Inconformada com tal decisão, dela recorre a A., pugnado pela procedência do recurso, com a revogação do despacho recorrido, que entende deve ser substituído por outro que, declarando a tempestividade do pedido de dispensa ou redução do pagamento do remanescente da taxa de justiça, nos termos do artigo 6º, n.º 7, do RCP, emita pronúncia sobre o mesmo, ou, em via subsidiária, para o caso de se considerar ter o mesmo sido apresentado no 1º dia útil subsequente ao termo do prazo, ordene o cumprimento pela secretaria do disposto no artigo 139º, n.º 6, do CPC, seguindo-se os ulteriores termos da lei.
Termina a sua motivação com as seguintes conclusões:
“I. O recurso vem interposto do douto despacho de 21.03.2024, que indeferiu o pedido formulado pela aqui Recorrente de dispensa ou redução do pagamento do remanescente da taxa de justiça e a condenou nas custas do incidente, no mínimo legal.
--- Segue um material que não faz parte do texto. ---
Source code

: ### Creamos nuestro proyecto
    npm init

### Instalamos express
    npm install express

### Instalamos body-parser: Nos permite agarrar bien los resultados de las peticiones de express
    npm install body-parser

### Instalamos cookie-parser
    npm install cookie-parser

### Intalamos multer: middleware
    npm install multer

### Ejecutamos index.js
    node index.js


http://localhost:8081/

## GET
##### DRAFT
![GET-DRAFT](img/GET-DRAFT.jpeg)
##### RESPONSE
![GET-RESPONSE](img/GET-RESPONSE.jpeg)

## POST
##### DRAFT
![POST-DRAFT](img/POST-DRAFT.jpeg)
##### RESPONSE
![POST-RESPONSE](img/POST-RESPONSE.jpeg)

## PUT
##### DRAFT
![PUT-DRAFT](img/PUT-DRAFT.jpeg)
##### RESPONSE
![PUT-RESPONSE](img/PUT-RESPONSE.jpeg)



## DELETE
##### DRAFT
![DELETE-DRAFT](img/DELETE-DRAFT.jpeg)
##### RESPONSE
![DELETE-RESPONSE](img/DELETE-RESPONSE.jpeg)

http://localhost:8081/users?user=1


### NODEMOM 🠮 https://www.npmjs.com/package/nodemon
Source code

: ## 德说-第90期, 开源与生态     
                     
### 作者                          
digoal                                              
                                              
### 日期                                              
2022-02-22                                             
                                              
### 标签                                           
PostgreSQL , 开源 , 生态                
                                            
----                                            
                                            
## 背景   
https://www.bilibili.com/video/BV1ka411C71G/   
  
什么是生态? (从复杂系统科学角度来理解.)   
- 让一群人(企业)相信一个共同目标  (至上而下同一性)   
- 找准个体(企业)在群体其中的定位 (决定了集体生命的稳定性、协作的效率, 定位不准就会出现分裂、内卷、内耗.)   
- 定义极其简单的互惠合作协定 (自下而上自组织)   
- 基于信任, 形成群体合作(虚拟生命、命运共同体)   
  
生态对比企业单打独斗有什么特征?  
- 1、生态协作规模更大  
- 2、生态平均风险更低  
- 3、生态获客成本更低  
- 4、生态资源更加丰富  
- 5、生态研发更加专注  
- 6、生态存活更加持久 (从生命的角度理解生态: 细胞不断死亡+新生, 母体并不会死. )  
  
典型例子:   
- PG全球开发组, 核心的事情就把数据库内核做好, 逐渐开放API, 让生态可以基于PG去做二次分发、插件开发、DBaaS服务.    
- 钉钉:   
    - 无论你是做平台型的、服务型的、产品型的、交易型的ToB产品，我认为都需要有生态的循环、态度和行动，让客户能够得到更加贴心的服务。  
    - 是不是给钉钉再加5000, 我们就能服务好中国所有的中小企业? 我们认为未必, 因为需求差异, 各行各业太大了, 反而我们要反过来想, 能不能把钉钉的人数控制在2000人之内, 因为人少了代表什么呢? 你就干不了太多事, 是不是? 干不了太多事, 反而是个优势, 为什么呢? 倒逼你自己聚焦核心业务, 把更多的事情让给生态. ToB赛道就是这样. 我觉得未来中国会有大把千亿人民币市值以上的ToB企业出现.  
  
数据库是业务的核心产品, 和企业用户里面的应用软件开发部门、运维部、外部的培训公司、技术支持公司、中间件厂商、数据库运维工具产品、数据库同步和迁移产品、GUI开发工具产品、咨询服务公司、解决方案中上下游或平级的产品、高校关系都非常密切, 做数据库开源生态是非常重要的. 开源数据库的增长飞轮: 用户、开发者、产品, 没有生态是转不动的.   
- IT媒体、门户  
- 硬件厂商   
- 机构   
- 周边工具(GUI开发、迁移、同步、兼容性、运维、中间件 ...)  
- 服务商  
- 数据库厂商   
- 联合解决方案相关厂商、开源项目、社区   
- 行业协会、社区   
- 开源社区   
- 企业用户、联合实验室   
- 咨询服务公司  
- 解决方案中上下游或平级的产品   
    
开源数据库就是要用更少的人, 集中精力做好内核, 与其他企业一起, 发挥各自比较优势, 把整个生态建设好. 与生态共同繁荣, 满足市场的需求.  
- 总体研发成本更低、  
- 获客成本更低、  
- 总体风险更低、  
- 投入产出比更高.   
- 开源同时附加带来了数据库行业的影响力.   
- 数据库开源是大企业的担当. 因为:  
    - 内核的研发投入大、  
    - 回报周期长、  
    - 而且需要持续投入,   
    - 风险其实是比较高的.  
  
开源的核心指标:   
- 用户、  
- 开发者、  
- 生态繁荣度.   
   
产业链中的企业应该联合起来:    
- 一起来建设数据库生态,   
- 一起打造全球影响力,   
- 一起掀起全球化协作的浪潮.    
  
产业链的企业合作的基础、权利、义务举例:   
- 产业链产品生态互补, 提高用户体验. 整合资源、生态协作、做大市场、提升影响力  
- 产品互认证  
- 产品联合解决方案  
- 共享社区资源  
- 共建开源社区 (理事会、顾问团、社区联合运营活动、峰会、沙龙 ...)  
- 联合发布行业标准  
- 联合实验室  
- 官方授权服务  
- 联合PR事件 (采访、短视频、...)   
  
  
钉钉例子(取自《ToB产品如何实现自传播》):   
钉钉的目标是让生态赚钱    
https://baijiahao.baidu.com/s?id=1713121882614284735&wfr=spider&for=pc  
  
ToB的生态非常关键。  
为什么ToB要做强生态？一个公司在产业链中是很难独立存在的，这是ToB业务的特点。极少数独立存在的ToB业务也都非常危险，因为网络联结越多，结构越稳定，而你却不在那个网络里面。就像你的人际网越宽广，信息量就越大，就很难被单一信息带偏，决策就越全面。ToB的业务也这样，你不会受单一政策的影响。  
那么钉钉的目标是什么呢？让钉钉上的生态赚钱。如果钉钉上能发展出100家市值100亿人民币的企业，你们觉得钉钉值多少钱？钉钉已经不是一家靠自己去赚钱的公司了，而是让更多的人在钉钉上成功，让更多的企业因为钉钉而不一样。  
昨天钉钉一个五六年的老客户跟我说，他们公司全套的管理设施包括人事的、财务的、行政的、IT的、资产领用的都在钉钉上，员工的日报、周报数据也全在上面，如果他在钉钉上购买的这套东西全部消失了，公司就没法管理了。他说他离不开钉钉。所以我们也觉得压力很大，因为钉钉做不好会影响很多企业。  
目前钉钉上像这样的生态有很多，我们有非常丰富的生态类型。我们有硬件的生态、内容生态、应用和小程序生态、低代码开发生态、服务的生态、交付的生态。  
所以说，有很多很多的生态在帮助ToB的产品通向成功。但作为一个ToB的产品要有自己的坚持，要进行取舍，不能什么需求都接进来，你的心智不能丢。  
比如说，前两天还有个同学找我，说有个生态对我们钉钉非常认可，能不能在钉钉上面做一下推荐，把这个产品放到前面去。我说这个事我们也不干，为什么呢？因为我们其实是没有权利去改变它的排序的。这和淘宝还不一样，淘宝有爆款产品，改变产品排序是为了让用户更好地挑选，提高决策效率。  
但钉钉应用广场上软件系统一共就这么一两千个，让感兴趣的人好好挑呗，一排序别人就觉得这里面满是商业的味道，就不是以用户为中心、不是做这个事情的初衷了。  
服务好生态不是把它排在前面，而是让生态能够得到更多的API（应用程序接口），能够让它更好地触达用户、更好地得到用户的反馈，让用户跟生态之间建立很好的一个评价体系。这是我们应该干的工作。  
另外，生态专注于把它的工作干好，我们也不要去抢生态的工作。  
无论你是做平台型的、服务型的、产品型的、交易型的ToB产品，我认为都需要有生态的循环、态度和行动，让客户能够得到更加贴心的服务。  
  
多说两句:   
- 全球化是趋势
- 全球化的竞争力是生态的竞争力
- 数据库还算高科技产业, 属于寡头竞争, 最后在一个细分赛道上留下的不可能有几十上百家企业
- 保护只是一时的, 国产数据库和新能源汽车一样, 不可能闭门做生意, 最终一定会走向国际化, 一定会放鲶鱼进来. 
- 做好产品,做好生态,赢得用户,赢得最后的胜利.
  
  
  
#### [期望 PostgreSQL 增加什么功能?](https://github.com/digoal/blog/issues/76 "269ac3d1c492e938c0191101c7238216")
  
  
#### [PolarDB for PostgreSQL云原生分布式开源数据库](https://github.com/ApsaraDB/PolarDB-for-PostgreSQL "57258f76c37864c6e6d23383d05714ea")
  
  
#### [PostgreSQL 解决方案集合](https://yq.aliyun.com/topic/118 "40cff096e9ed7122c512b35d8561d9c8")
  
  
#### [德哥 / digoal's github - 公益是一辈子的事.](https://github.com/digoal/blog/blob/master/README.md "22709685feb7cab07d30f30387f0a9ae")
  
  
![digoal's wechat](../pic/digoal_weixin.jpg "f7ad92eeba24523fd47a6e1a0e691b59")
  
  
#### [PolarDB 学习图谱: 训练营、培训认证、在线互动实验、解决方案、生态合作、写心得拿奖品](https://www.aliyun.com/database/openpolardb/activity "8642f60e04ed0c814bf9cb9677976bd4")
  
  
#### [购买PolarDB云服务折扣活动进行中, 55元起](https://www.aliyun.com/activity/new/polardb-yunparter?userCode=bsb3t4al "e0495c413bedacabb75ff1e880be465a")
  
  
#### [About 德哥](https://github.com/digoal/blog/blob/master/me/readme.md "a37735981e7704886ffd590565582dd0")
II. A questão a decidir passa por determinar se, estando a definição do prazo para a prática de um ato processual (o pedido de dispensa/redução do remanescente da taxa de justiça) dependente da fixação da data do trânsito em julgado da douta sentença, esta deve considerar ou não o prazo adicional de 10 dias referido no artigo 144º, n.º 4, do CPTA.
III. A douta sentença proferida nos autos era passível de recurso no prazo de 30 dias, a que acresciam mais 10, caso o mesmo tivesse por objeto a reapreciação da prova gravada, pelo que a mesma não podia ter-se por transitada no 30º dia subsequente à data da sua notificação às partes.
IV. O entendimento perfilhado pelo douto despacho em crise, se fosse válido, iria fazer precludir o direito consignado no artigo 6º, n.º 7, in fine, do RCP, a quem tenha desistido de interpor recurso no período que mediou entre o 30º e o 40º dia subsequente ao da notificação da sentença.
V. Nesse caso, o interessado, ou interpunha recurso da sentença só para evitar o seu trânsito em julgado – ato inútil e dilatório e, como tal, proibido por lei –, ou conformava-se com o pagamento da totalidade do remanescente da taxa de justiça, sem qualquer dispensa ou desconto – em prejuízo do direito fundamental da tutela jurisdicional efetiva do seu direito –, o que é juridicamente intolerável.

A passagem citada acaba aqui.